J Appl Clin Med Phys. 2015 Jan 8;16(1):4814. doi: 10.1120/jacmp.v16i1.4814.
Three-dimensional measurement arrays are an efficient means of acquiring a distribution of data for patient plan delivery QA. However, the tie between plan integrity and traditional gamma-based analysis of these data are not clear. This study explores the sensitivity of such analysis by creating errors in Helical Tomotherapy delivery and measuring the passing rates with an ArcCHECK cylindrical diode array. Errors were introduced in each of the couch speed, leaf open time, and gantry starting position in increasing magnitude while the resulting gamma passing rates were tabulated. The error size required to degrade the gamma passing rate to 90% or below was on average a 3% change in couch speed, 5° in gantry synchronization, or a 5 ms in leaf closing speed for a 3%/3 mm Van Dyk gamma analysis.
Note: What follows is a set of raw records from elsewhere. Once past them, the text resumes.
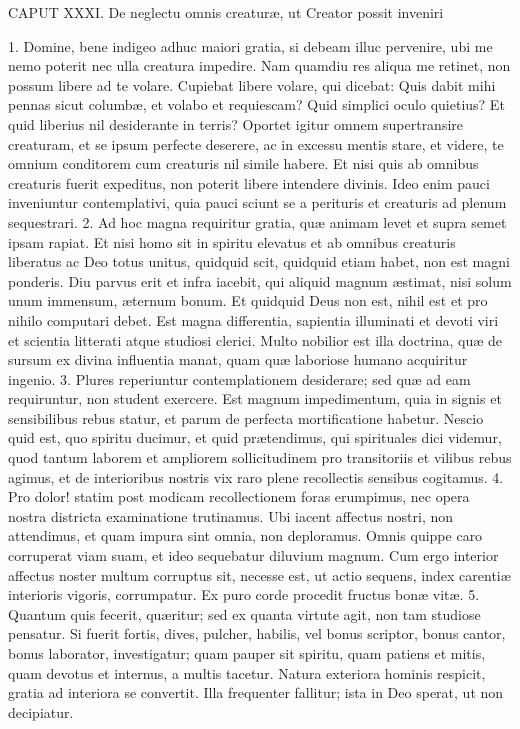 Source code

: \documentclass[twoside]{article}
\begin{document}
CAPUT XXXI.
De neglectu omnis creaturæ, ut Creator possit inveniri

1. Domine, bene indigeo adhuc maiori gratia, si debeam illuc pervenire, ubi me nemo poterit nec ulla creatura impedire. Nam quamdiu res aliqua me retinet, non possum libere ad te volare. Cupiebat libere volare, qui dicebat: Quis dabit mihi pennas sicut columbæ, et volabo et requiescam? Quid simplici oculo quietius? Et quid liberius nil desiderante in terris? Oportet igitur omnem supertransire creaturam, et se ipsum perfecte deserere, ac in excessu mentis stare, et videre, te omnium conditorem cum creaturis nil simile habere. Et nisi quis ab omnibus creaturis fuerit expeditus, non poterit libere intendere divinis. Ideo enim pauci inveniuntur contemplativi, quia pauci sciunt se a perituris et creaturis ad plenum sequestrari.
2. Ad hoc magna requiritur gratia, quæ animam levet et supra semet ipsam rapiat. Et nisi homo sit in spiritu elevatus et ab omnibus creaturis liberatus ac Deo totus unitus, quidquid scit, quidquid etiam habet, non est magni ponderis. Diu parvus erit et infra iacebit, qui aliquid magnum æstimat, nisi solum unum immensum, æternum bonum. Et quidquid Deus non est, nihil est et pro nihilo computari debet. Est magna differentia, sapientia illuminati et devoti viri et scientia litterati atque studiosi clerici. Multo nobilior est illa doctrina, quæ de sursum ex divina influentia manat, quam quæ laboriose humano acquiritur ingenio.
3. Plures reperiuntur contemplationem desiderare; sed quæ ad eam requiruntur, non student exercere. Est magnum impedimentum, quia in signis et sensibilibus rebus statur, et parum de perfecta mortificatione habetur. Nescio quid est, quo spiritu ducimur, et quid prætendimus, qui spirituales dici videmur, quod tantum laborem et ampliorem sollicitudinem pro transitoriis et vilibus rebus agimus, et de interioribus nostris vix raro plene recollectis sensibus cogitamus.
4. Pro dolor! statim post modicam recollectionem foras erumpimus, nec opera nostra districta examinatione trutinamus. Ubi iacent affectus nostri, non attendimus, et quam impura sint omnia, non deploramus. Omnis quippe caro corruperat viam suam, et ideo sequebatur diluvium magnum. Cum ergo interior affectus noster multum corruptus sit, necesse est, ut actio sequens, index carentiæ interioris vigoris, corrumpatur. Ex puro corde procedit fructus bonæ vitæ.
5. Quantum quis fecerit, quæritur; sed ex quanta virtute agit, non tam studiose pensatur. Si fuerit fortis, dives, pulcher, habilis, vel bonus scriptor, bonus cantor, bonus laborator, investigatur; quam pauper sit spiritu, quam patiens et mitis, quam devotus et internus, a multis tacetur. Natura exteriora hominis respicit, gratia ad interiora se convertit. Illa frequenter fallitur; ista in Deo sperat, ut non decipiatur.
\end{document}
This varied with plan type, with prostate plans exhibiting less sensitivity than head and neck plans and with gamma analysis criteria, but in all cases the error magnitudes were large compared to actual machine tolerances. These findings suggest that the sensitivity of ArcCHECK-based gamma analysis to single-mode errors in tomotherapy plans is dependent upon plan and analysis type and at traditional passing thresholds unable to detect small defects in the plan.
三维测量阵列是获取患者计划执行质量保证(QA)数据分布的有效手段。然而,计划完整性与基于传统伽马分析这些数据之间的联系尚不清楚。本研究通过在螺旋断层放疗中制造误差并使用ArcCHECK圆柱形二极管阵列测量通过率,来探索这种分析的敏感性。在床速、叶片打开时间和机架起始位置分别引入幅度递增的误差,同时将得到的伽马通过率制成表格。对于3%/3mm的范戴克伽马分析,将伽马通过率降至90%或更低所需的误差大小平均为床速变化3%、机架同步偏差5°或叶片关闭速度偏差5ms。这随计划类型而变化,前列腺计划的敏感性低于头颈部计划,也随伽马分析标准而变化,但在所有情况下,与实际机器公差相比,误差幅度都很大。这些发现表明,基于ArcCHECK的伽马分析对断层放疗计划中单一模式误差的敏感性取决于计划和分析类型,并且在传统的通过阈值下无法检测到计划中的小缺陷。